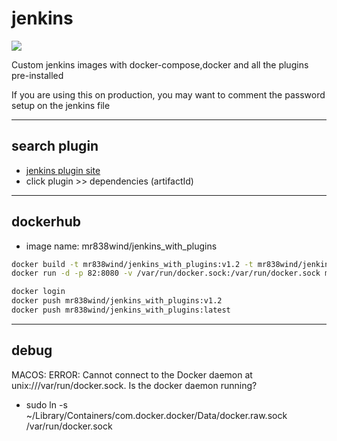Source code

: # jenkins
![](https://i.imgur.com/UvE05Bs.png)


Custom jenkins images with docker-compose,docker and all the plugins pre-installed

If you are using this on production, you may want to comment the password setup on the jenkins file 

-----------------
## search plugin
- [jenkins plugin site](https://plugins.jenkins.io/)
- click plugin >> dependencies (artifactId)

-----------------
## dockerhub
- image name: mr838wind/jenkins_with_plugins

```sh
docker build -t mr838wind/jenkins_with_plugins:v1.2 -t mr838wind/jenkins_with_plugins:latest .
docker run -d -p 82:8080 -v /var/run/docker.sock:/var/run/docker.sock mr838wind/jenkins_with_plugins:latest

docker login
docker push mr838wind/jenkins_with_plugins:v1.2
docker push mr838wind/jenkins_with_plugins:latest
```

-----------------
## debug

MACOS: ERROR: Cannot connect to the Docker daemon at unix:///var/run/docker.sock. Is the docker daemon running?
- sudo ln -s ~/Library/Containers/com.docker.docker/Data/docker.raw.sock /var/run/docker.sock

■ ■ ■ ■ ■ ■ ■

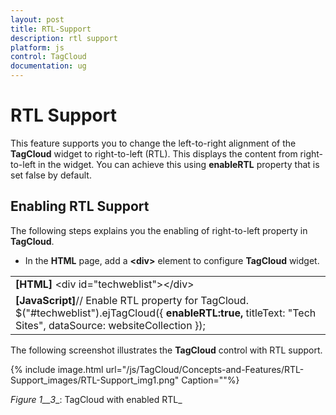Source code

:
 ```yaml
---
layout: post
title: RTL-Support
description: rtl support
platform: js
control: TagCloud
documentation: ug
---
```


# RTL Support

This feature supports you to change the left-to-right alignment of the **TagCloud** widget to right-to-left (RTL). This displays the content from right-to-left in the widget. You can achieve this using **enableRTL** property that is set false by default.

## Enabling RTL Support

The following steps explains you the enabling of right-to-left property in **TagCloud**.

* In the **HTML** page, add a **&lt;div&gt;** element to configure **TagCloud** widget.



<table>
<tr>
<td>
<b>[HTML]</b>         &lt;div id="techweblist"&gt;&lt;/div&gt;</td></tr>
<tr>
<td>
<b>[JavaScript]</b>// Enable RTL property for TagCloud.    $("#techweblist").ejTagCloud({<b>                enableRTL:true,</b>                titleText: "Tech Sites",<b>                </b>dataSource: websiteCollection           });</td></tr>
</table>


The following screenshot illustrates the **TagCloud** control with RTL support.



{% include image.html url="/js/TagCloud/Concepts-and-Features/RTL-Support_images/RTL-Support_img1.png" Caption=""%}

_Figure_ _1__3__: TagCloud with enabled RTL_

■ ■ ■ ■ ■ ■ ■

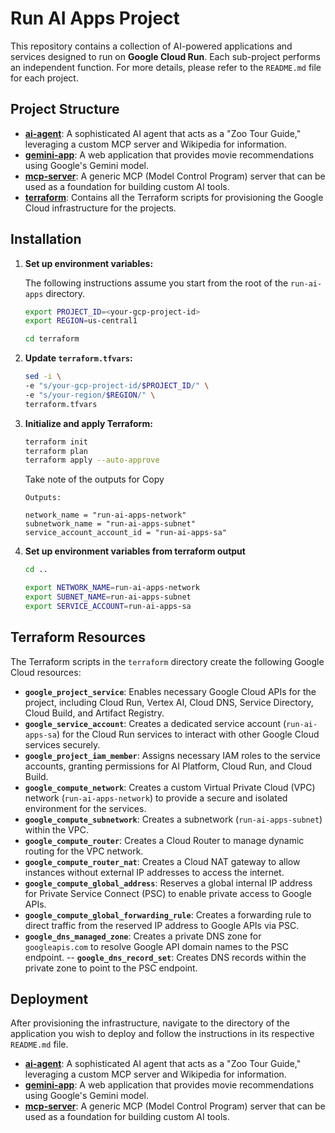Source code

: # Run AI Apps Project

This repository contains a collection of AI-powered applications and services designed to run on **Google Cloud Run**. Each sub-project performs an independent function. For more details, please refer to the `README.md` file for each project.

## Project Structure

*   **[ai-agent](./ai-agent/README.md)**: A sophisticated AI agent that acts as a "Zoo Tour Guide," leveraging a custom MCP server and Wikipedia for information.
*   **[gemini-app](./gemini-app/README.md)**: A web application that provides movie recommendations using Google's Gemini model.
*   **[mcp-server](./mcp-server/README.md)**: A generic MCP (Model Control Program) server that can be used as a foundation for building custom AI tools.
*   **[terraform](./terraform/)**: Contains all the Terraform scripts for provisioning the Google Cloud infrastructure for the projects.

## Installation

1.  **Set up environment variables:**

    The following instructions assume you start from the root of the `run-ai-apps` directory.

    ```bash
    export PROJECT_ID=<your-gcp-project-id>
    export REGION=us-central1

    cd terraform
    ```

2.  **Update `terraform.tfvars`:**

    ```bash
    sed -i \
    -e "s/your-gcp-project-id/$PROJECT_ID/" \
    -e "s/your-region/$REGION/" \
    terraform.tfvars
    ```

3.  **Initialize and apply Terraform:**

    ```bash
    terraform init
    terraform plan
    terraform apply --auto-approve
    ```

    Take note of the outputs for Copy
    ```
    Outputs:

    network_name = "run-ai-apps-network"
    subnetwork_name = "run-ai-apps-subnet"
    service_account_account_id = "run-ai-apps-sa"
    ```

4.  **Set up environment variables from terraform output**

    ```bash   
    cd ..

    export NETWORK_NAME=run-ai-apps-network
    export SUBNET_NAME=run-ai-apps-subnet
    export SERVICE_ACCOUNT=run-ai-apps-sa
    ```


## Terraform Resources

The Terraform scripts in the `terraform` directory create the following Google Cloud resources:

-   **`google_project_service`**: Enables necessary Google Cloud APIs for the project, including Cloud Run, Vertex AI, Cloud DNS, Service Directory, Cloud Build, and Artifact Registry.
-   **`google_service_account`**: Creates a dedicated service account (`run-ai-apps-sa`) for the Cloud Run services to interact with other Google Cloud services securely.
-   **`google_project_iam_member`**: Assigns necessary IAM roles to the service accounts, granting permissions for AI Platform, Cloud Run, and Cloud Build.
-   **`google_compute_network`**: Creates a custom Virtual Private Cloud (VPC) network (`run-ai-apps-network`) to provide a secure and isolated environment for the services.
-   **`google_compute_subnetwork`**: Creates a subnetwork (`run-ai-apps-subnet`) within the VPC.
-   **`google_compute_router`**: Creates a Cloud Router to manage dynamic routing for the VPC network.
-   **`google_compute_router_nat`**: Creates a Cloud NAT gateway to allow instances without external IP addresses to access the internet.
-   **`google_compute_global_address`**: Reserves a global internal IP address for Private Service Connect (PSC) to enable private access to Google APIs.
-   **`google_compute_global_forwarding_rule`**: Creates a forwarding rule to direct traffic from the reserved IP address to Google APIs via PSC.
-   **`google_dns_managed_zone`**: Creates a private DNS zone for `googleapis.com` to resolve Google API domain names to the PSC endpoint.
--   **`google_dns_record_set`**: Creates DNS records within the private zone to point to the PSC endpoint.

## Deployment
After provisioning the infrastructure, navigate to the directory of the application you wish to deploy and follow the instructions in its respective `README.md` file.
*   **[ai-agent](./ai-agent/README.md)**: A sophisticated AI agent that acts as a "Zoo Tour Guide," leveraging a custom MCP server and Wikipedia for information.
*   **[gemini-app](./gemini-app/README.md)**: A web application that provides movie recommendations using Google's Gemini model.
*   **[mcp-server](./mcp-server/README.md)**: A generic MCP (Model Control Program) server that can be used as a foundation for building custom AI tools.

■ ■ ■ ■ ■ ■ ■

▸ **TASK DETAILS**
Copy out each line of the data above, exactly, if it lies between the line holding "Cloud services securely." and the line holding "and Cloud Build.", inclusive; copy no other line.

▸ **RESPONSE TO THE TASK**
-   **`google_service_account`**: Creates a dedicated service account (`run-ai-apps-sa`) for the Cloud Run services to interact with other Google Cloud services securely.
-   **`google_project_iam_member`**: Assigns necessary IAM roles to the service accounts, granting permissions for AI Platform, Cloud Run, and Cloud Build.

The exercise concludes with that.